**Extracted records:**

--------

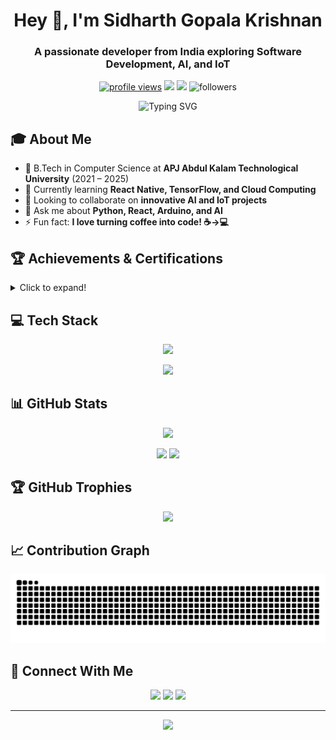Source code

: <h1 align="center">Hey 👋, I'm Sidharth Gopala Krishnan</h1>
<h3 align="center">A passionate developer from India exploring Software Development, AI, and IoT</h3>

<p align="center">
  <a href="https://github.com/sidharthgk"><img src="https://komarev.com/ghpvc/?username=sidharthgk&label=Profile%20views&color=0e75b6&style=flat" alt="profile views" /></a>
  <a href="mailto:sidharthgk2003@gmail.com"><img src="https://img.shields.io/badge/Email-sidharthgk2003%40gmail.com-red?style=flat&logo=gmail" /></a>
  <a href="https://www.linkedin.com/in/sidharthgk/"><img src="https://img.shields.io/badge/LinkedIn-SidharthGopalaKrishnan-blue?style=flat&logo=linkedin" /></a>
  <img src="https://img.shields.io/github/followers/sidharthgk?label=Followers&style=social" alt="followers" />
</p>

<p align="center">
  <img src="https://readme-typing-svg.demolab.com?font=Fira+Code&pause=250&color=2D9596&center=true&vCenter=true&width=435&lines=Computer+Science+Student;Full+Stack+Developer;AI+%26+IoT+Enthusiast;Always+Learning+New+Things" alt="Typing SVG" />
</p>

## 🎓 About Me

- 🏫 B.Tech in Computer Science at **APJ Abdul Kalam Technological University** (2021 – 2025)
- 🌱 Currently learning **React Native, TensorFlow, and Cloud Computing**
- 👯 Looking to collaborate on **innovative AI and IoT projects**
- 💬 Ask me about **Python, React, Arduino, and AI**
- ⚡ Fun fact: **I love turning coffee into code! ☕→💻**

## 🏆 Achievements & Certifications

<details>
<summary>Click to expand!</summary>

- 🥇 **First Prize - Spark Venture 2024 Ignite Innovation Challenge**
  - Developed EduLex AI: An AI & AR solution for dyslexia
  - Secured 1 Lakh INR funding
  - Frontend development using React Native

- 🏆 **First Prize - College Bug Hunt Competition**
  - Expert bug identification and resolution

- 📜 **NPTEL Python Certification (Jul-Sep 2024)**
  - Programming, Data Structures, and Algorithms
  - Score: 60/100
</details>

## 💻 Tech Stack

<p align="center">
  <img src="https://skillicons.dev/icons?i=python,js,react,html,css,c,nodejs,mongodb,git,arduino,vscode" />
</p>

<p align="center">
  <img src="https://github-readme-stats.vercel.app/api/top-langs/?username=sidharthgk&layout=donut-vertical&theme=tokyonight&hide_border=true" />
</p>

## 📊 GitHub Stats

<p align="center">
  <img src="https://github-profile-summary-cards.vercel.app/api/cards/profile-details?username=sidharthgk&theme=tokyonight" />
</p>

<p align="center">
  <img width="49%" src="https://github-readme-stats.vercel.app/api?username=sidharthgk&show_icons=true&theme=tokyonight&hide_border=true" />
  <img width="49%" src="https://streak-stats.demolab.com?user=sidharthgk&theme=tokyonight&hide_border=true" />
</p>

## 🏆 GitHub Trophies

<p align="center">
  <img src="https://github-profile-trophy.vercel.app/?username=sidharthgk&theme=tokyonight&column=4&margin-w=15&margin-h=15" />
</p>

## 📈 Contribution Graph
<picture>
  <source media="(prefers-color-scheme: dark)" srcset="https://raw.githubusercontent.com/sidharthgk/sidharthgk/output/github-contribution-grid-snake-dark.svg" />
  <source media="(prefers-color-scheme: light)" srcset="https://raw.githubusercontent.com/sidharthgk/sidharthgk/output/github-contribution-grid-snake.svg" />
  <img alt="github-snake" src="https://raw.githubusercontent.com/sidharthgk/sidharthgk/output/github-contribution-grid-snake.svg" />
</picture>

## 🤝 Connect With Me

<p align="center">
  <a href="mailto:sidharthgk2003@gmail.com"><img src="https://img.shields.io/badge/Gmail-D14836?style=for-the-badge&logo=gmail&logoColor=white" /></a>
  <a href="https://www.linkedin.com/in/sidharthgk/"><img src="https://img.shields.io/badge/LinkedIn-0077B5?style=for-the-badge&logo=linkedin&logoColor=white" /></a>
  <a href="https://github.com/sidharthgk"><img src="https://img.shields.io/badge/GitHub-100000?style=for-the-badge&logo=github&logoColor=white" /></a>
</p>

---
<p align="center">
  <img src="https://quotes-github-readme.vercel.app/api?type=horizontal&theme=tokyonight" />
</p>

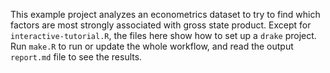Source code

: This example project analyzes an econometrics dataset to try to find which factors are most strongly associated with gross state product. Except for `interactive-tutorial.R`, the files here show how to set up a `drake` project. Run `make.R` to run or update the whole workflow, and read the output `report.md` file to see the results.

--------

**Task:** All lines of the records above that contain the word "linkedin" are to be copied out.

**Response:**
  <a href="https://www.linkedin.com/in/sidharthgk/"><img src="https://img.shields.io/badge/LinkedIn-SidharthGopalaKrishnan-blue?style=flat&logo=linkedin" /></a>
  <a href="https://www.linkedin.com/in/sidharthgk/"><img src="https://img.shields.io/badge/LinkedIn-0077B5?style=for-the-badge&logo=linkedin&logoColor=white" /></a>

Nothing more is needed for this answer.